SIMD
Also known as: single instruction multiple data, vector instructions
Single Instruction, Multiple Data — a CPU feature that applies one operation to many data elements at once, accelerating the vector and array math common in graphics, media, and machine learning.
- Primary domain
- Systems Software
- Sub-category
- Computer Architecture, Embedded Systems & Real-Time Computing
In simple terms
Normally a CPU instruction does one thing to one piece of data: add these two numbers. SIMD — Single Instruction, Multiple Data — lets a single instruction do the same operation to a whole batch of numbers simultaneously: add these eight pairs of numbers in one shot. When you have to do the same arithmetic to thousands of elements — pixels in an image, samples in audio, weights in a neural network — SIMD does it in a fraction of the instructions, and a fraction of the time.
The Visual Map
graph TD
subgraph Scalar["Scalar (no SIMD)"]
SA["add r0, r1 → 1 result\n8 instructions for 8 pairs"]
end
subgraph SIMD128["128-bit SIMD (SSE / NEON)"]

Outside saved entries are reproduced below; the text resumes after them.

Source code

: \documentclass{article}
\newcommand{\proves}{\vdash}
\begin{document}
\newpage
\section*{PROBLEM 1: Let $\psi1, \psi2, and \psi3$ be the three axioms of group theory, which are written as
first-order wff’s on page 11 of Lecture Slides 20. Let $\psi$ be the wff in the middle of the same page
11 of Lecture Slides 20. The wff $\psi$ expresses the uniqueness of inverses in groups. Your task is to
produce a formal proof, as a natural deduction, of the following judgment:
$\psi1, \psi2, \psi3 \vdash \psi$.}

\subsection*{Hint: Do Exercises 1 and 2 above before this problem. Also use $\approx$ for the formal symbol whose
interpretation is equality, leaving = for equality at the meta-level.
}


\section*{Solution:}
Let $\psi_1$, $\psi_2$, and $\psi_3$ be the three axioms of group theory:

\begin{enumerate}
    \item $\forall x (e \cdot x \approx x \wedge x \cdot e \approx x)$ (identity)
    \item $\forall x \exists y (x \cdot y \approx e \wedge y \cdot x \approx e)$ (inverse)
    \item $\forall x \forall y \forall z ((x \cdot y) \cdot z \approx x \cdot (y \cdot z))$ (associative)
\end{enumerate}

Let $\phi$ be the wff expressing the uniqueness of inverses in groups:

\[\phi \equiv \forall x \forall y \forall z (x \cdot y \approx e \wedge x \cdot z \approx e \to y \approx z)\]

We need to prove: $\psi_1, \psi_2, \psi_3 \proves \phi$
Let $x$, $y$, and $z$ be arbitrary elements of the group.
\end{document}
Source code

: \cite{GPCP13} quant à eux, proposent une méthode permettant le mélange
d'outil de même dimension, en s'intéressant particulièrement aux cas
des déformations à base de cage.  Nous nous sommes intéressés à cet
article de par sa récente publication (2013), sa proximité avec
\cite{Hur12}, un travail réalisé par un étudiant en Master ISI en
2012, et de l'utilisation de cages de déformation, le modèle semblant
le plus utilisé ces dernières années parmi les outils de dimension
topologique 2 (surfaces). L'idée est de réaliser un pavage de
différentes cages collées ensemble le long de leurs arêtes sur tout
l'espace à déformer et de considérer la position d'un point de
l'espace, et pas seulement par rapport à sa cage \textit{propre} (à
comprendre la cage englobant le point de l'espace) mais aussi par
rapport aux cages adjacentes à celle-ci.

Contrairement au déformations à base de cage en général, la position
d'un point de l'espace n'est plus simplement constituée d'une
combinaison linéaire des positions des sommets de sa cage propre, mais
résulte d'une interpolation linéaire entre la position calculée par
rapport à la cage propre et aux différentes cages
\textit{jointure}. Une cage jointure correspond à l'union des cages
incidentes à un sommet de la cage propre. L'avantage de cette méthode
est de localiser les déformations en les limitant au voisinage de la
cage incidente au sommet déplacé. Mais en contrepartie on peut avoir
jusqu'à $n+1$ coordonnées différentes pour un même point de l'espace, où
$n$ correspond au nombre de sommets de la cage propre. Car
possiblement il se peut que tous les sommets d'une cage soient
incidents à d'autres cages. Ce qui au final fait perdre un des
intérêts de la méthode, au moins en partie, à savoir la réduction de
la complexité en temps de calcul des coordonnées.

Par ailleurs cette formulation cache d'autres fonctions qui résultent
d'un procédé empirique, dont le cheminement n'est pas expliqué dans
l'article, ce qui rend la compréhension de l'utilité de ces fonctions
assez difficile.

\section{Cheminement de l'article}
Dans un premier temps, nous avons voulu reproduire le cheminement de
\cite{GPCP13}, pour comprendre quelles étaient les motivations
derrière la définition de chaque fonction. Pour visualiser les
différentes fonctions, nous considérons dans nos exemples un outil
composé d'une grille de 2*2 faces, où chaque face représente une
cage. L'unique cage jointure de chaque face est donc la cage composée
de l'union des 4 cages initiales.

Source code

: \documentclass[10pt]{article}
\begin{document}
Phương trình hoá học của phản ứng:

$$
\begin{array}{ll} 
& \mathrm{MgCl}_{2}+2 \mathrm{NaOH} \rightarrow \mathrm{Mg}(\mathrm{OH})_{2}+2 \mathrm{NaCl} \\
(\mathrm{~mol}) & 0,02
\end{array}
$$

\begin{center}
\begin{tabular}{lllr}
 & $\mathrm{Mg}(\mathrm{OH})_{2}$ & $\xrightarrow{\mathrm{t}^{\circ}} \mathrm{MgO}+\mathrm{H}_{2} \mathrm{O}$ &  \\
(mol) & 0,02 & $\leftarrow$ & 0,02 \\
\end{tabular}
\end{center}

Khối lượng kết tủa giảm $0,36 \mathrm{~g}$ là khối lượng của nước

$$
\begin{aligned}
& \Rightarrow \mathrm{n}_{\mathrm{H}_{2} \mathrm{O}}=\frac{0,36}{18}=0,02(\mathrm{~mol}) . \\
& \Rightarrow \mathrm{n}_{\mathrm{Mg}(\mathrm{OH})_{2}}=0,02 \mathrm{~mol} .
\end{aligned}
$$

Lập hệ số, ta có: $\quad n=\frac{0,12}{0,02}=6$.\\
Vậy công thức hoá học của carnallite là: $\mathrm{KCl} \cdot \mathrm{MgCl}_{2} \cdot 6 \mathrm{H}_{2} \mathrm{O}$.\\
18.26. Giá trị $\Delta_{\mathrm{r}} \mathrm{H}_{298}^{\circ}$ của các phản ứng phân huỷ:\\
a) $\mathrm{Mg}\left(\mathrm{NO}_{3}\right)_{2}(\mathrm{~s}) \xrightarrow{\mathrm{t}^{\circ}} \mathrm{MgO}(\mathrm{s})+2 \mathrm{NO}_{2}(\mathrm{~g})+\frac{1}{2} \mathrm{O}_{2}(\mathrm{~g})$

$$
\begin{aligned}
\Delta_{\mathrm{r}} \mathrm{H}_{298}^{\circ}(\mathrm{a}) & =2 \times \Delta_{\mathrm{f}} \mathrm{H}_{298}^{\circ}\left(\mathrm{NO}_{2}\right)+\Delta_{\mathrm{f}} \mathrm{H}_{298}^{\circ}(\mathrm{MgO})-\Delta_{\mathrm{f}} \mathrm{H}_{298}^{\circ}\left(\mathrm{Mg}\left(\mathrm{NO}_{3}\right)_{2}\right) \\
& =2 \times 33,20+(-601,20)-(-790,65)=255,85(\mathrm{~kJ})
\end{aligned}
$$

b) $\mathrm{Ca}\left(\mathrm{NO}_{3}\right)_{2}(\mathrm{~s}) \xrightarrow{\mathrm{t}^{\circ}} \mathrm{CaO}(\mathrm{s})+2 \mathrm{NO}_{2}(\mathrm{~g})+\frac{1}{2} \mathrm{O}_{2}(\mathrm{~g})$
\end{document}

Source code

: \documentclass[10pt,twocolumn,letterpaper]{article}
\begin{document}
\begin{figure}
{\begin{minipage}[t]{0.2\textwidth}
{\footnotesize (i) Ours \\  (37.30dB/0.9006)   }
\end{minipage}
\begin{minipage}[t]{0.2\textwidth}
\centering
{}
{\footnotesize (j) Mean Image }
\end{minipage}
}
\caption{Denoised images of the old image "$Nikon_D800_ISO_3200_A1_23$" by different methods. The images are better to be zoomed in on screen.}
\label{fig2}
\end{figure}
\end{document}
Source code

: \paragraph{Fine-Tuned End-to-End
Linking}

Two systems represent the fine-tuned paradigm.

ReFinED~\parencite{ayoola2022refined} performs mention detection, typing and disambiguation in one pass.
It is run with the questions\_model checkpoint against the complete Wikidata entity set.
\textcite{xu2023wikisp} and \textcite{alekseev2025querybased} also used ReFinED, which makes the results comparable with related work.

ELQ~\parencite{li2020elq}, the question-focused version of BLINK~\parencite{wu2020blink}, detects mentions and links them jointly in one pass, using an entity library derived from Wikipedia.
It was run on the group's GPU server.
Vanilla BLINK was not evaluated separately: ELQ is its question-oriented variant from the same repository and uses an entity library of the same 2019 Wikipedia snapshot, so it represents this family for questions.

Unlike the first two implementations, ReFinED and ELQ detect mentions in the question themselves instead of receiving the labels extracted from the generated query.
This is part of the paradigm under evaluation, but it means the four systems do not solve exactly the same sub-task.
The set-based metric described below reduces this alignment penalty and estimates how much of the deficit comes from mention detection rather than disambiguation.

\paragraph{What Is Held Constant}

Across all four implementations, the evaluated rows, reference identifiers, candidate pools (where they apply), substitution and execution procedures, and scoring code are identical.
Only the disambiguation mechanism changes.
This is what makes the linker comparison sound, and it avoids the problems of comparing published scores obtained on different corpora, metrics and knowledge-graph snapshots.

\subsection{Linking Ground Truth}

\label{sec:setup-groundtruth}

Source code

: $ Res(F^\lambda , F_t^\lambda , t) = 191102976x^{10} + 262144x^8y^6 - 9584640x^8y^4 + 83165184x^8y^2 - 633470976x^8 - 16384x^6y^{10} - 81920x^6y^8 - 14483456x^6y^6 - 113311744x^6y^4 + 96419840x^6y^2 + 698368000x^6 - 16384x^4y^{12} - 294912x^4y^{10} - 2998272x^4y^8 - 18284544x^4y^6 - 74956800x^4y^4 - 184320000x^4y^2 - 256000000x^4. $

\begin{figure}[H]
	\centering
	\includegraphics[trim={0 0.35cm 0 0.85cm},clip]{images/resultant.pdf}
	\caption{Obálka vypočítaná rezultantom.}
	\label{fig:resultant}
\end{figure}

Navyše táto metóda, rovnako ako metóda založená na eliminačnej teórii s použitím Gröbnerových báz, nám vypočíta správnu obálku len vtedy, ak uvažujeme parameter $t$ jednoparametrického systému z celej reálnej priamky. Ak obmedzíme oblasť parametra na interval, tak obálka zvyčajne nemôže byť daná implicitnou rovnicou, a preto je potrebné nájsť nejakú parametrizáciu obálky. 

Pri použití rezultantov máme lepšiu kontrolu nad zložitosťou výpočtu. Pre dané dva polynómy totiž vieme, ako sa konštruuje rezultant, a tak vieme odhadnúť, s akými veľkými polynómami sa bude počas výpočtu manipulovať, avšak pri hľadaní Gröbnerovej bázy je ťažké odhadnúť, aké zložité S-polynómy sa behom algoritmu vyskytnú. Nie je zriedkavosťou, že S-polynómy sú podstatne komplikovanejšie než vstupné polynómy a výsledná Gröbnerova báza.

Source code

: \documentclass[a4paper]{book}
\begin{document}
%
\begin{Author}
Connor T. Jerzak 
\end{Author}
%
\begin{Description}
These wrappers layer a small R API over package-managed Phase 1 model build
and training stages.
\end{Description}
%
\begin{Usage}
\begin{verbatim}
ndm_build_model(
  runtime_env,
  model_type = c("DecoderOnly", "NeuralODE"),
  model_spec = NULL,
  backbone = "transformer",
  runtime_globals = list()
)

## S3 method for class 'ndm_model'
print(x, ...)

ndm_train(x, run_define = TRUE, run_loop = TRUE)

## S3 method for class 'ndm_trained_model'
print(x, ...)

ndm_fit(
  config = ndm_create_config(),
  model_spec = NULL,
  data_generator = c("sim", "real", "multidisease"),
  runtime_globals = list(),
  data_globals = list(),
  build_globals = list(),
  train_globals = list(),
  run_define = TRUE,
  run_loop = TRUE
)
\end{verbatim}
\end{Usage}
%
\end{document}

S1["VADDPS ymm0, ymm1 → 4 x float32 per instruction\n(128-bit / 32-bit = 4 lanes)"]
end
subgraph SIMD256["256-bit SIMD (AVX2)"]
S2["VADDPS ymm0, ymm1 → 8 x float32 per instruction\n(256-bit / 32-bit = 8 lanes)"]
end
subgraph SIMD512["512-bit SIMD (AVX-512 / SVE)"]
S3["VADDPS zmm0, zmm1 → 16 x float32 per instruction\n(512-bit / 32-bit = 16 lanes)"]
end
subgraph GPU["GPU SIMT (extreme SIMD)"]
GPU1["Warp: 32 threads × 1 instruction\n→ 32 float32 results simultaneously"]
end
SA --> S1 --> S2 --> S3 --> GPU1
More detail
SIMD works on vector registers — wide registers (128, 256, or 512 bits) that hold several values packed together. A 256-bit AVX register can hold eight 32-bit floats; one VADDPS instruction adds two such registers element-wise, producing eight results at once. This is data parallelism: one instruction stream, many data lanes.
CPU SIMD extensions:
| ISA | Extension | Width | Float lanes | Integer lanes |
|---|---|---|---|---|
| x86 | SSE2 (1999) | 128-bit | 4 × f32 | 16 × i8 |
| x86 | AVX (2011) | 256-bit | 8 × f32 | — (int added in AVX2) |
| x86 | AVX2 (2013) | 256-bit | 8 × f32 | 32 × i8 |
| x86 | AVX-512 (2016) | 512-bit | 16 × f32 | 64 × i8 |
| ARM | NEON (2004) | 128-bit | 4 × f32 | 16 × i8 |
| ARM | SVE (2016) | variable 128–2048-bit | scalable | scalable |
| RISC-V | RVV (2021) | variable | scalable | scalable |
Three ways to use SIMD:
- Auto-vectorisation — the compiler detects a loop doing uniform work and emits vector instructions automatically. Works well for simple loops with no data dependencies, no branches, aligned memory. Produces warnings (
-fopt-info-vec) when it fails. - Intrinsics — C/C++ functions that map 1:1 to SIMD instructions (
_mm256_add_ps,vaddq_f32). Full control, very verbose. Standard approach in performance-critical libraries. - Libraries — BLAS (matrix multiply), libjpeg-turbo, x264/x265, OpenCV, NumPy’s linalg — already SIMD-optimised with runtime CPU feature detection.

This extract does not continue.